── MATERIAL FOR THIS TASK ──

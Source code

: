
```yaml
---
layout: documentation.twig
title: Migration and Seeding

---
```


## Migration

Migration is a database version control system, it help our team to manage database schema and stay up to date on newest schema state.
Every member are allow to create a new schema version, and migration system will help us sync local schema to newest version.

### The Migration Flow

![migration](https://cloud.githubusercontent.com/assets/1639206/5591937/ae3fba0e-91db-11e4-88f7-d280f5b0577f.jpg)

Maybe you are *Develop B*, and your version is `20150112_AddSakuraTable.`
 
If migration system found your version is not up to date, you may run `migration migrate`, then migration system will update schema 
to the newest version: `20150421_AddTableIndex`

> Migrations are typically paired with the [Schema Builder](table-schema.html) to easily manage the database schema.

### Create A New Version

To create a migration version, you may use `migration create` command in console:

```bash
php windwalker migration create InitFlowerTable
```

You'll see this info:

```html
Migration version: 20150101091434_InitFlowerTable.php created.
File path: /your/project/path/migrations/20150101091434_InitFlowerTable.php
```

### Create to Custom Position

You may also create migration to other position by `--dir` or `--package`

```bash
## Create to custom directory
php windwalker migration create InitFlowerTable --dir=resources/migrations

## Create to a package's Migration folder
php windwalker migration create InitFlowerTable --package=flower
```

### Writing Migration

───

- DIRECTIONS FOR THIS TASK -
Each line of the material that contains the string "newest" has to be copied out.

- EXERCISE RESULT -
Migration is a database version control system, it help our team to manage database schema and stay up to date on newest schema state.
Every member are allow to create a new schema version, and migration system will help us sync local schema to newest version.
to the newest version: `20150421_AddTableIndex`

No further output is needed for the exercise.